I think we have seen what the world has to offer as the new modern family, what passes for modern romance, and we have heard our share of the new and improved modern fairly tale… we live in a world where it is anything goes, with gods of our own choosing, and the world just seems to get more embittered and jaded and hopeless, as we slide into a post-Christian era. Now I don’t know what it was like to be a parent raising a child in Ninevah, or Sodom, or Jerusalem for that matter when Jeremiah was sent, but I do think with the modern city it may actually be quite reminiscent.

I do know that when Jonah preached in the city of Nineveh, the people, and even their king, repented when they were convicted of this gaping chasm that existed between them and God that would lead to their destruction. I do know that for Sodom, judgment day came in the midst of their stubborn rebellion, and they were destroyed. And what of this Jeremiah, the one who we call the weeping prophet… more like party pooper if you ask me.

Jeremiah came to a city that just wanted to be left alone. They had a confession of faith that said don’t rock the boat, let the good times roll, and just go on with your bad self. Just look at our community, how happy we are, we have so much peace, now join in the party and strike up the band. They defined holiness on their own terms; they judged one another on their external works; and they invited others to come along.

But Jeremiah knew their mega church was made up of whitewashed tombs and the writing was on the wall. And he proceeded to rain on their parade… he wasn’t going to give them a guitar hero LORD, a cupid LORD, a Santa LORD, a life coach LORD, no idol fashioned in their politically correct image as not to upset the king. He gave them the one true God in all holiness and reverence. He called the people to repentance lest they perish, just as God called him to do. You see – Jeremiah was a planter sent by God.

nJer0114Dore_Jeremiah-235x300“Behold, I have put my words in your mouth. See, I have set you this day over nations and over kingdoms, to pluck up and to break down, to destroy and to overthrow, to build and to plant,” God told the weeping prophet. Jeremiah was a reformer of the church, he called the people of God to purify their confession, he was set over nations and kingdoms to do God’s will. Brothers and sisters, we need prophets who weep for our cities, who call the people to repentance, who are reformers, who tear down and destroy, who build and plant.

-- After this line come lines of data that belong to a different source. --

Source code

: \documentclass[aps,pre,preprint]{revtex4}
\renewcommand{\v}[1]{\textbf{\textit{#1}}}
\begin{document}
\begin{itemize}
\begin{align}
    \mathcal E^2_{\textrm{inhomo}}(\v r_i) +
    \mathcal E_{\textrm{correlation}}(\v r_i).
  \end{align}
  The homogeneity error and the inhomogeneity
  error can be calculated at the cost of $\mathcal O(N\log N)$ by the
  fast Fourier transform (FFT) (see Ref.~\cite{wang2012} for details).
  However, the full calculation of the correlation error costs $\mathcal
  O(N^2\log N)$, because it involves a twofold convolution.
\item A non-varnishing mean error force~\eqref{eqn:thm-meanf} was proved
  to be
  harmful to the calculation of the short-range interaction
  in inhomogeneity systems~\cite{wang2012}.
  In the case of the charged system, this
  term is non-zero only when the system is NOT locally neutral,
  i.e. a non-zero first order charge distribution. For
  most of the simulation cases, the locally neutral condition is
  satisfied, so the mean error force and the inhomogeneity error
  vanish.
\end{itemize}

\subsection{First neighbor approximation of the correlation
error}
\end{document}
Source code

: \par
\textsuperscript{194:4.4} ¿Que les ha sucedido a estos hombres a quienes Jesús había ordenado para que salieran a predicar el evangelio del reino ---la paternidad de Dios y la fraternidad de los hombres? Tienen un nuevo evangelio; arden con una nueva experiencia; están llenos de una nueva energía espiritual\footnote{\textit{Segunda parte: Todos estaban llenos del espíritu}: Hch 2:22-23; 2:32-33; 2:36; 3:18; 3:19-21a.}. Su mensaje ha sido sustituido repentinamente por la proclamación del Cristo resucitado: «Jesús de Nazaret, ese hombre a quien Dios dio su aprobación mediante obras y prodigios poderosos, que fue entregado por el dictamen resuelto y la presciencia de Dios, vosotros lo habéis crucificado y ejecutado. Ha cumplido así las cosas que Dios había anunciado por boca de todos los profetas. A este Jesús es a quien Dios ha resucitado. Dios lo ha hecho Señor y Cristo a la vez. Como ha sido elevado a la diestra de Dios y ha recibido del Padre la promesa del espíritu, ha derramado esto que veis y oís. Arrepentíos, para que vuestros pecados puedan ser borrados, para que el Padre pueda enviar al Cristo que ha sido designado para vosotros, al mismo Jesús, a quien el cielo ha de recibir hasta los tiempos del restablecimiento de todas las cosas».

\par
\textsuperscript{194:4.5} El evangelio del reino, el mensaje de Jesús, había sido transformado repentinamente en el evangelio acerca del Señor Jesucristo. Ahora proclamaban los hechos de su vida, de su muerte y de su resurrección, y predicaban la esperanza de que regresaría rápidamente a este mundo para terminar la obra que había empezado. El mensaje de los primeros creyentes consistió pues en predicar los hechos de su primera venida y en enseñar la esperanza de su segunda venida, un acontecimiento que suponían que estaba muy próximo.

We need a church planting movement to bring the Gospel, for the Kingdom of God is at hand. Christ will not leave us to wallow in our sins, but instead He gave Himself upon the cross, to die and then rise again, to give us forgiveness and eternal life. And now He calls upon us to a life under the cross as well. Not for personal glory, but like Jeremiah, to suffer, to sacrifice, to die to ourselves, in love for our neighbor – regardless of the cost. God indeed brought back the exiles after they were scattered and imprisoned by the nations, all of Israel wept for days when the book of the Law was opened to them which then turned to joy in forgiveness. And God in His mercy, when we turn back, will hear our prayers to rescue us in His Son. I myself was blessed enough to be sent to a location where there was a blank slate, to plant a distinctly Lutheran church, where we could build and we could plant through witness, mercy and our life together.

And the harvest is still plentiful, and the laborers are few. We need to pray for Isaiah’s and Jeremiah’s and St. Paul’s and St. Peter’s — those who will boldly scatter the seed. As long as there are cities that are on the path to destruction, we need planters who will preach repentance and forgiveness, to tear down and build up, to destroy and to give life. Make no mistake, we need movement — where we are all going in the same direction, we need initiative — to get us there, we need a tried and true process — that is faithful to what God calls us to. The hour is unknown, but we do know this, we have never been closer to Christ’s return, and we can do more than pray… so hear the Word of the Lord: “Behold, I have put my words in your mouth. See, I have set you this day over nations and over kingdoms, to pluck up and to break down, to destroy and to overthrow, to build and to plant.”